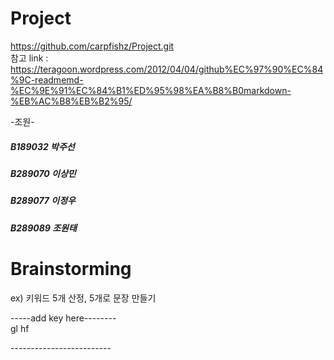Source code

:# Project


https://github.com/carpfishz/Project.git<br>
참고 link : https://teragoon.wordpress.com/2012/04/04/github%EC%97%90%EC%84%9C-readmemd-%EC%9E%91%EC%84%B1%ED%95%98%EA%B8%B0markdown-%EB%AC%B8%EB%B2%95/

-조원-
<h5>B189032 박주선</h5>
<h5>B289070 이상민</h5>
<h5>B289077 이정우</h5>
<h5>B289089 조원태</h5>


<h1>Brainstorming</h1>
ex) 키워드 5개 산정, 5개로 문장 만들기<br>

-----add key here--------<br>
gl hf<br>



-------------------------<br>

• **Task item**
Which lines run from the one with "<h5>B189032 박주선</h5>" through the end of the listing above? Restate them word for word, with nothing else.

• **Task answer**
<h5>B189032 박주선</h5>
<h5>B289070 이상민</h5>
<h5>B289077 이정우</h5>
<h5>B289089 조원태</h5>


<h1>Brainstorming</h1>
ex) 키워드 5개 산정, 5개로 문장 만들기<br>

-----add key here--------<br>
gl hf<br>



-------------------------<br>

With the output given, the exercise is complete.